We volgen vanuit Muker in grote lijnen de loop van de Swale rivier, kruisen deze en komen zo in Reeth terecht. Een groot marktplein bepaalt grotendeels het gezicht van dit stadje, dat ooit een zeer belangrijke speler was bij de winning van lood. Op een bepaald moment leverde Reeth maar liefst tien procent van de totale Britse vraag. Een tijd die al ettelijke eeuwen achter ons ligt, in de tijd dat lood nog voor tal van toepassingen, zowel in de bouw als de industrie, gebruikt werd.
Het landschap heeft ondertussen een volledig ander gezicht gekregen. Praktisch elke vierkante meter is voor veeteelt benut. Omdat we onderweg veel te vaak zijn gestopt voor het schieten van mooie plaatjes, valt de avond al in wanneer we Leyburn binnen rollen. De invallende schemering is blijkbaar voor konijntjes en fazanten hét teken om in ontelbare aantallen de vrije natuur te kiezen. Echt oog voor het verkeer hebben ze niet, het is alle hens aan dek om ze maar niet onder de wielen te krijgen.
Over Leyburn hangt, wanneer we de Triples voor ‘The Bolton Arms’ parkeren, een rustige sfeer. De grote markt en de oude winkels en huizen doen wat ontheemd aan, ondanks het feit dat er duidelijk heel wat volk woont. In de Bolton Arms doen we ons tegoed aan een schappelijk geprijsde, maar piekfijn verzorgde barmaaltijd. Na zowel een blik op de klok als op de snel ondergaande zon besluiten we de route in Leyburn af te breken. Hopen dat het weer zich morgen weer van net zo’n optimistische kant als vandaag laat zien. De weg terug naar Barden voert over totaal verlaten wegen, het leven van een motorrijder kan op zo’n moment zo mooi zijn…

De volgende dag gaan we vroeg op pad, al ruim voor de middag zijn we terug in Leyburn. Voor we de route weer oppakken duiken we nog even snel een antiekzaakje binnen. Prachtig spul voor weinig, het is maar goed dat we met de motor zijn, anders had het ons flink geld gekost. Het eerste deel van vandaag brengt ons in de richting van Middleham en voert door een landschap dat gedomineerd wordt door boerderijen en uitgestrekte weiden, die worden omzoomd met kilometerslange hagen en muurtjes. Zelfs een in het groen verscholen legerbasis is niet bij machte de zachte sfeer die er over het land ligt te verstoren.

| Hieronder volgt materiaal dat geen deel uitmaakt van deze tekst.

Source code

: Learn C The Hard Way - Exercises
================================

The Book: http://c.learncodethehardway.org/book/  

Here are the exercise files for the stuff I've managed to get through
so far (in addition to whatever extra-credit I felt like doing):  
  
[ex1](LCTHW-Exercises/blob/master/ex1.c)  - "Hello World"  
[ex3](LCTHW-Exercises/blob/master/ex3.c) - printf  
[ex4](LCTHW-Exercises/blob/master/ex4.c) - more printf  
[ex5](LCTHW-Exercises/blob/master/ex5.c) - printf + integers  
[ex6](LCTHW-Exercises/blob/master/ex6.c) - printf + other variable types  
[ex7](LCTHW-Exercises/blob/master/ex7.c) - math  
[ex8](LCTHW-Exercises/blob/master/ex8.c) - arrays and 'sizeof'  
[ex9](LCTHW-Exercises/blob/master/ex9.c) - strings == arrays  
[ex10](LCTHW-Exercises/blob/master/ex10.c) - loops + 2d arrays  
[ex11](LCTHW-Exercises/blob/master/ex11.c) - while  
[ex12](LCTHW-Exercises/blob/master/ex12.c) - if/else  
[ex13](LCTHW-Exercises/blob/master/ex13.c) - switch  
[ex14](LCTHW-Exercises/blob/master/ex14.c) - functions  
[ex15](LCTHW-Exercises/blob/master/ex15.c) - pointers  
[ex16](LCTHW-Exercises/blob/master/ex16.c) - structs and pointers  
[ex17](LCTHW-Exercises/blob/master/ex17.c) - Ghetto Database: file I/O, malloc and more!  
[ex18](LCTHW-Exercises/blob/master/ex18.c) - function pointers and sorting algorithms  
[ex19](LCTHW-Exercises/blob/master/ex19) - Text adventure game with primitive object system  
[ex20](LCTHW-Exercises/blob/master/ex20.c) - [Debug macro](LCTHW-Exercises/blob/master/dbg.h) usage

Middleham ligt tussen de rivieren Ure en Cover en stamt uit de tijd dat de Romeinen Engeland beheersten. Het 9e Romeinse legioen bouwde er een wachtpost om het verkeer op de Ure te controleren. In de middeleeuwen was Middleham vooral bekend van het imposante kasteel, dat het Windsor van het noorden werd genoemd. Het kasteel was ooit het huis van koning Richard III, die een grote rol speelde in de War of the Roses, de 15e eeuwse burgeroorlog die aan vele duizenden Britten het leven kostte. Vandaag is Middleham een pittoresk stadje dat naam heeft gemaakt in de paardensport. Van het kasteel is niet over dan een ruïne, die net buiten het stadje tegen een flauwe helling ligt. In de directe omgeving van de restanten grazen glanzende paarden vredig in idyllische weiden vol veldbloemen. De tijd verzacht blijkbaar alles.

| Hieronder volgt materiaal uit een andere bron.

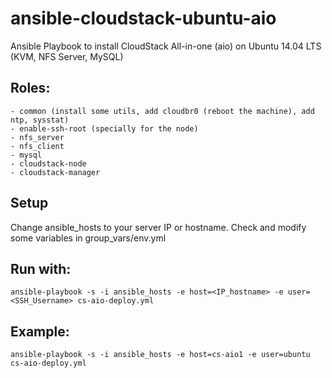 # ansible-cloudstack-ubuntu-aio
Ansible Playbook to install CloudStack All-in-one (aio) on Ubuntu 14.04 LTS (KVM, NFS Server, MySQL)

## Roles:
    - common (install some utils, add cloudbr0 (reboot the machine), add ntp, sysstat)
    - enable-ssh-root (specially for the node)
    - nfs_server
    - nfs_client
    - mysql
    - cloudstack-node
    - cloudstack-manager

## Setup
Change ansible_hosts to your server IP or hostname.
Check and modify some variables in group_vars/env.yml

## Run with:
	ansible-playbook -s -i ansible_hosts -e host=<IP_hostname> -e user=<SSH_Username> cs-aio-deploy.yml

## Example:
	ansible-playbook -s -i ansible_hosts -e host=cs-aio1 -e user=ubuntu cs-aio-deploy.yml
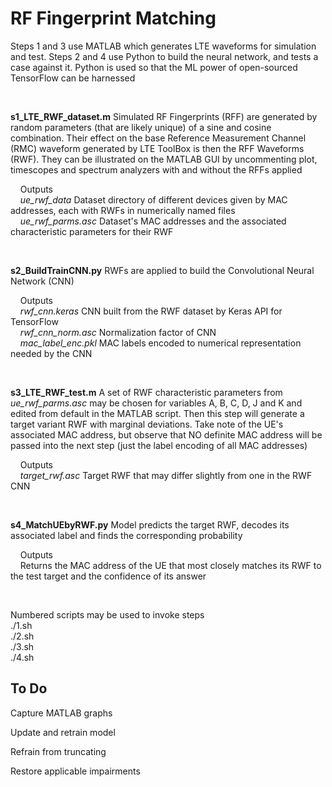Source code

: # RF Fingerprint Matching

Steps 1 and 3 use MATLAB which generates LTE waveforms for simulation and test. Steps 2 and 4 use Python to build the neural network, and tests a case against it. Python is used so that the ML power of open-sourced TensorFlow can be harnessed

&nbsp;

__s1_LTE_RWF_dataset.m__ Simulated RF Fingerprints (RFF) are generated by random parameters (that are likely unique) of a sine and cosine combination. Their effect on the base Reference Measurement Channel (RMC) waveform generated by LTE ToolBox is then the RFF Waveforms (RWF). They can be illustrated on the MATLAB GUI by uncommenting plot, timescopes and spectrum analyzers with and without the RFFs applied

&nbsp;&nbsp;&nbsp;&nbsp;Outputs  
&nbsp;&nbsp;&nbsp;&nbsp;*ue_rwf_data* Dataset directory of different devices given by MAC addresses, each with RWFs in numerically named files  
&nbsp;&nbsp;&nbsp;&nbsp;*ue_rwf_parms.asc* Dataset's MAC addresses and the associated characteristic parameters for their RWF

&nbsp;

__s2_BuildTrainCNN.py__ RWFs are applied to build the Convolutional Neural Network (CNN)

&nbsp;&nbsp;&nbsp;&nbsp;Outputs  
&nbsp;&nbsp;&nbsp;&nbsp;*rwf_cnn.keras* CNN built from the RWF dataset by Keras API for TensorFlow  
&nbsp;&nbsp;&nbsp;&nbsp;*rwf_cnn_norm.asc* Normalization factor of CNN  
&nbsp;&nbsp;&nbsp;&nbsp;*mac_label_enc.pkl* MAC labels encoded to numerical representation needed by the CNN

&nbsp;

__s3_LTE_RWF_test.m__ A set of RWF characteristic parameters from *ue_rwf_parms.asc* may be chosen for variables A, B, C, D, J and K and edited from default in the MATLAB script. Then this step will generate a target variant RWF with marginal deviations. Take note of the UE's associated MAC address, but observe that NO definite MAC address will be passed into the next step (just the label encoding of all MAC addresses)

&nbsp;&nbsp;&nbsp;&nbsp;Outputs  
&nbsp;&nbsp;&nbsp;&nbsp;*target_rwf.asc* Target RWF that may differ slightly from one in the RWF CNN

&nbsp;

__s4_MatchUEbyRWF.py__ Model predicts the target RWF, decodes its associated label and finds the corresponding probability

&nbsp;&nbsp;&nbsp;&nbsp;Outputs  
&nbsp;&nbsp;&nbsp;&nbsp;Returns the MAC address of the UE that most closely matches its RWF to the test target and the confidence of its answer

&nbsp;
  
Numbered scripts may be used to invoke steps  
./1.sh  
./2.sh  
./3.sh  
./4.sh

## To Do

Capture MATLAB graphs

Update and retrain model

Refrain from truncating

Restore applicable impairments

Onderweg naar Masham passeren we de schilderachtige ruïne van de Jervaulx abdij. Aan de rijkdom van die abdij kwam een einde in 1537, toen Hendrik VIII de kerk in Engeland aan zijn wil onderwierp. Adam Sedbar, de laatste abt van Jervaulx, was het hier uiteraard niet mee eens. Zijn ongehoorzaamheid werd door de toenmalige koning ‘beloond’ met achtereenvolgens ophanging, uitrekking door middel van een paard, het verwijderen van zijn penis en ingewanden en tot slot vierendeling. Halve maatregelen waren destijds aan het koninklijk gezag blijkbaar niet bepaald besteed.

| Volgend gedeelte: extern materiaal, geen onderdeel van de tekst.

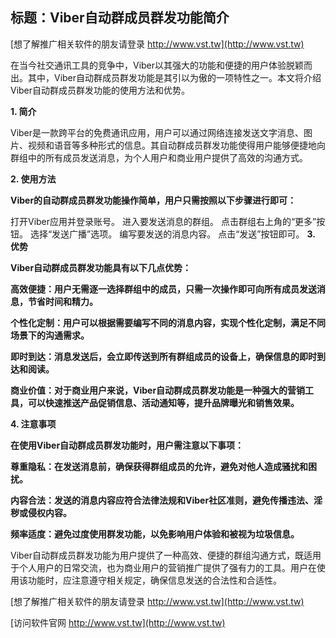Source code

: ## **标题：Viber自动群成员群发功能简介**

[想了解推广相关软件的朋友请登录 http://www.vst.tw](http://www.vst.tw)

在当今社交通讯工具的竞争中，Viber以其强大的功能和便捷的用户体验脱颖而出。其中，Viber自动群成员群发功能是其引以为傲的一项特性之一。本文将介绍Viber自动群成员群发功能的使用方法和优势。

**1. 简介**

Viber是一款跨平台的免费通讯应用，用户可以通过网络连接发送文字消息、图片、视频和语音等多种形式的信息。其自动群成员群发功能使得用户能够便捷地向群组中的所有成员发送消息，为个人用户和商业用户提供了高效的沟通方式。

**2. 使用方法**

**Viber的自动群成员群发功能操作简单，用户只需按照以下步骤进行即可：**

打开Viber应用并登录账号。
进入要发送消息的群组。
点击群组右上角的“更多”按钮。
选择“发送广播”选项。
编写要发送的消息内容。
点击“发送”按钮即可。
**3. 优势**

**Viber自动群成员群发功能具有以下几点优势：**

**高效便捷：用户无需逐一选择群组中的成员，只需一次操作即可向所有成员发送消息，节省时间和精力。**

**个性化定制：用户可以根据需要编写不同的消息内容，实现个性化定制，满足不同场景下的沟通需求。**

**即时到达：消息发送后，会立即传送到所有群组成员的设备上，确保信息的即时到达和阅读。**

**商业价值：对于商业用户来说，Viber自动群成员群发功能是一种强大的营销工具，可以快速推送产品促销信息、活动通知等，提升品牌曝光和销售效果。**

**4. 注意事项**

**在使用Viber自动群成员群发功能时，用户需注意以下事项：**

**尊重隐私：在发送消息前，确保获得群组成员的允许，避免对他人造成骚扰和困扰。**

**内容合法：发送的消息内容应符合法律法规和Viber社区准则，避免传播违法、淫秽或侵权内容。**

**频率适度：避免过度使用群发功能，以免影响用户体验和被视为垃圾信息。**

Viber自动群成员群发功能为用户提供了一种高效、便捷的群组沟通方式，既适用于个人用户的日常交流，也为商业用户的营销推广提供了强有力的工具。用户在使用该功能时，应注意遵守相关规定，确保信息发送的合法性和合适性。

[想了解推广相关软件的朋友请登录 http://www.vst.tw](http://www.vst.tw)


[访问软件官网 http://www.vst.tw](http://www.vst.tw)
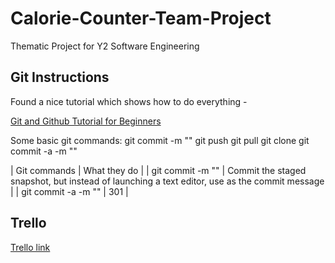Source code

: # Calorie-Counter-Team-Project
Thematic Project for Y2 Software Engineering

## Git Instructions
Found a nice tutorial which shows how to do everything -

[Git and Github Tutorial for Beginners](https://product.hubspot.com/blog/git-and-github-tutorial-for-beginners)

Some basic git commands:
git commit -m ""
git push
git pull
git clone
git commit -a -m ""

| Git commands | What they do |
| git commit -m "<message>"   | Commit the staged snapshot, but instead of launching
a text editor, use <message> as the commit message | 
| git commit -a -m "" | 301   |
## Trello
[Trello link](https://trello.com/b/kUX9g9p6/calories-counter-team-project)
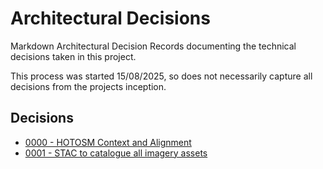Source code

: # Architectural Decisions

Markdown Architectural Decision Records documenting the technical decisions
taken in this project.

This process was started 15/08/2025, so does not necessarily capture all decisions
from the projects inception.

## Decisions

- [0000 - HOTOSM Context and Alignment](./0000-hotosm.md)
- [0001 - STAC to catalogue all imagery assets](./0001-stac.md)
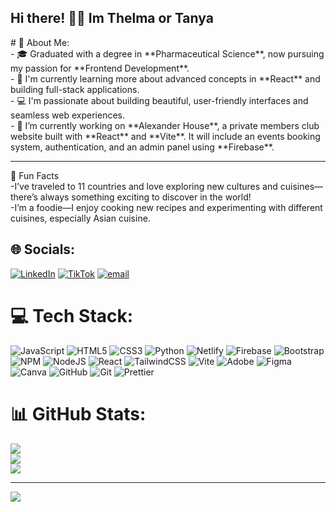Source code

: <h2>Hi there! 👋🏾 Im Thelma or Tanya</h2>
# 💫 About Me:<br/>
- 🎓 Graduated with a degree in **Pharmaceutical Science**, now pursuing my passion for **Frontend Development**.<br>- 🌱 I'm currently learning more about advanced concepts in **React** and building full-stack applications.<br>- 💻 I'm passionate about building beautiful, user-friendly interfaces and seamless web experiences.<br>- 👀 I’m currently working on **Alexander House**, a private members club website built with **React** and **Vite**. It will include an events booking system, authentication, and an admin panel using **Firebase**.<br><hr/>📝 Fun Facts<br>-I’ve traveled to 11 countries and love exploring new cultures and cuisines—there’s always something exciting to discover in the world!<br>-I’m a foodie—I enjoy cooking new recipes and experimenting with different cuisines, especially Asian cuisine.


## 🌐 Socials:
[![LinkedIn](https://img.shields.io/badge/LinkedIn-%230077B5.svg?logo=linkedin&logoColor=white)](https://linkedin.com/in/https://www.linkedin.com/in/thelmachitsa/) [![TikTok](https://img.shields.io/badge/TikTok-%23000000.svg?logo=TikTok&logoColor=white)](https://tiktok.com/@https://www.tiktok.com/@sagekitchenette?is_from_webapp=1&sender_device=pc) [![email](https://img.shields.io/badge/Email-D14836?logo=gmail&logoColor=white)](mailto:thelmatchitsa@gmail.com) 

# 💻 Tech Stack:
![JavaScript](https://img.shields.io/badge/javascript-%23323330.svg?style=for-the-badge&logo=javascript&logoColor=%23F7DF1E) ![HTML5](https://img.shields.io/badge/html5-%23E34F26.svg?style=for-the-badge&logo=html5&logoColor=white) ![CSS3](https://img.shields.io/badge/css3-%231572B6.svg?style=for-the-badge&logo=css3&logoColor=white) ![Python](https://img.shields.io/badge/python-3670A0?style=for-the-badge&logo=python&logoColor=ffdd54) ![Netlify](https://img.shields.io/badge/netlify-%23000000.svg?style=for-the-badge&logo=netlify&logoColor=#00C7B7) ![Firebase](https://img.shields.io/badge/firebase-a08021?style=for-the-badge&logo=firebase&logoColor=ffcd34) ![Bootstrap](https://img.shields.io/badge/bootstrap-%238511FA.svg?style=for-the-badge&logo=bootstrap&logoColor=white) ![NPM](https://img.shields.io/badge/NPM-%23CB3837.svg?style=for-the-badge&logo=npm&logoColor=white) ![NodeJS](https://img.shields.io/badge/node.js-6DA55F?style=for-the-badge&logo=node.js&logoColor=white) ![React](https://img.shields.io/badge/react-%2320232a.svg?style=for-the-badge&logo=react&logoColor=%2361DAFB) ![TailwindCSS](https://img.shields.io/badge/tailwindcss-%2338B2AC.svg?style=for-the-badge&logo=tailwind-css&logoColor=white) ![Vite](https://img.shields.io/badge/vite-%23646CFF.svg?style=for-the-badge&logo=vite&logoColor=white) ![Adobe](https://img.shields.io/badge/adobe-%23FF0000.svg?style=for-the-badge&logo=adobe&logoColor=white) ![Figma](https://img.shields.io/badge/figma-%23F24E1E.svg?style=for-the-badge&logo=figma&logoColor=white) ![Canva](https://img.shields.io/badge/Canva-%2300C4CC.svg?style=for-the-badge&logo=Canva&logoColor=white) ![GitHub](https://img.shields.io/badge/github-%23121011.svg?style=for-the-badge&logo=github&logoColor=white) ![Git](https://img.shields.io/badge/git-%23F05033.svg?style=for-the-badge&logo=git&logoColor=white) ![Prettier](https://img.shields.io/badge/prettier-%23F7B93E.svg?style=for-the-badge&logo=prettier&logoColor=black)
# 📊 GitHub Stats:
![](https://github-readme-stats.vercel.app/api?username=Tanyachitsa&theme=dark&hide_border=false&include_all_commits=false&count_private=false)<br/>
![](https://nirzak-streak-stats.vercel.app/?user=Tanyachitsa&theme=dark&hide_border=false)<br/>
![](https://github-readme-stats.vercel.app/api/top-langs/?username=Tanyachitsa&theme=dark&hide_border=false&include_all_commits=false&count_private=false&layout=compact)

---
[![](https://visitcount.itsvg.in/api?id=Tanyachitsa&icon=0&color=0)](https://visitcount.itsvg.in)

<!-- Proudly created with GPRM ( https://gprm.itsvg.in ) -->
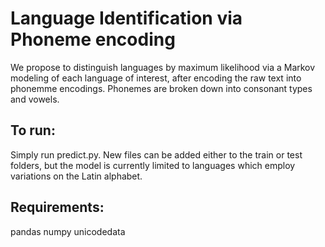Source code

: # Language Identification via Phoneme encoding

We propose to distinguish languages by maximum likelihood via a Markov modeling of each language of interest, after encoding the raw text into phonemme encodings. Phonemes are broken down into consonant types and vowels.

## To run:
Simply run predict.py. New files can be added either to the train or test folders, but
the model is currently limited to languages which employ variations on the Latin alphabet.

## Requirements:
pandas
numpy
unicodedata
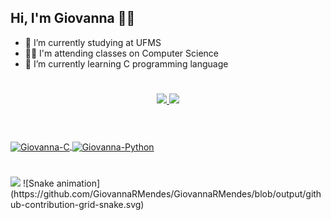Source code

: ## Hi, I'm Giovanna 🙆‍♀️

- 🔭 I’m currently studying at UFMS
- 👩‍💻 I'm attending classes on Computer Science
- 🌱 I’m currently learning C programming language

#  

<div align="center">
  <a href="https://github.com/GiovannaRMendes">
  <img height="167em" src="https://github-readme-stats.vercel.app/api?username=GiovannaRMendes&show_icons=true&theme=dracula&include_all_commits=true&count_private=true"/>
  <img height="167em" src="https://github-readme-stats.vercel.app/api/top-langs/?username=GiovannaRMendes&layout=compact&langs_count=7&theme=dracula"/>
</div>
 
# 
  
<div style="display: inline_block"><br>
  <img align="center" alt="Giovanna-C" height="30" width="40" src="https://cdn.jsdelivr.net/gh/devicons/devicon/icons/c/c-original.svg">
   <img align="center" alt="Giovanna-Python" height="30" width="40" src="https://cdn.jsdelivr.net/gh/devicons/devicon/icons/python/python-original.svg">
</div>
  
# 
 <div> 
   <a href="https://instagram.com/mendes_gigih" target="_blank"><img src="https://img.shields.io/badge/-Instagram-%23E4405F?style=for-the-badge&logo=instagram&logoColor=white" target="_blank"></a>
   ![Snake animation](https://github.com/GiovannaRMendes/GiovannaRMendes/blob/output/github-contribution-grid-snake.svg)
</div>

Masham is een kleine gemeenschap, die op het eerste gezicht weinig te bieden heeft. Kenners weten echter de lokaal gebrouwde bieren wel op waarde te schatten, terwijl amateur archeologen er dromen van grote vondsten. Hier werd namelijk een massagraf ontdekt met daarin de lichamen van maar liefst 36 Vikingen, die omstreeks 900 het plaatsje plunderden. Ook deze inktzwarte periode kwam de bevolking uiteindelijk weer te boven, onder meer door het fokken van schapen en de verkoop van wol via de nabijgelegen abdijen. Het schaap staat in Masham nog altijd in het middelpunt van de belangstelling, in september wordt er nog jaarlijks een grote schapenmarkt georganiseerd.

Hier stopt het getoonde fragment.